+++ SOURCE RECORDS +++

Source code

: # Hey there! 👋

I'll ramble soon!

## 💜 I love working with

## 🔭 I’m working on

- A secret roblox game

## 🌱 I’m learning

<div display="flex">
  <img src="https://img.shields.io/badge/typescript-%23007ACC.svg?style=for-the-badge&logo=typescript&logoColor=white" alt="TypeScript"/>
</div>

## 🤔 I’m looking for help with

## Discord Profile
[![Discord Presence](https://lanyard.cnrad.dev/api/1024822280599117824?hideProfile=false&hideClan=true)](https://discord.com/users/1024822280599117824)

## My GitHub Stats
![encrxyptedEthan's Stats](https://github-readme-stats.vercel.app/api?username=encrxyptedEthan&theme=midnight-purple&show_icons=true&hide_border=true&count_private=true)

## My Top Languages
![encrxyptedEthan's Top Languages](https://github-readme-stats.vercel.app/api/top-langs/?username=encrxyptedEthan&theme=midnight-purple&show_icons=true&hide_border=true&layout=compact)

+++

THE PROBLEM: Write out each line of the data above again, exactly as given.

EXERCISE ANSWER:
Source code

: # Hey there! 👋

I'll ramble soon!

## 💜 I love working with

## 🔭 I’m working on

- A secret roblox game

## 🌱 I’m learning

<div display="flex">
  <img src="https://img.shields.io/badge/typescript-%23007ACC.svg?style=for-the-badge&logo=typescript&logoColor=white" alt="TypeScript"/>
</div>

## 🤔 I’m looking for help with

## Discord Profile
[![Discord Presence](https://lanyard.cnrad.dev/api/1024822280599117824?hideProfile=false&hideClan=true)](https://discord.com/users/1024822280599117824)

## My GitHub Stats
![encrxyptedEthan's Stats](https://github-readme-stats.vercel.app/api?username=encrxyptedEthan&theme=midnight-purple&show_icons=true&hide_border=true&count_private=true)

## My Top Languages
![encrxyptedEthan's Top Languages](https://github-readme-stats.vercel.app/api/top-langs/?username=encrxyptedEthan&theme=midnight-purple&show_icons=true&hide_border=true&layout=compact)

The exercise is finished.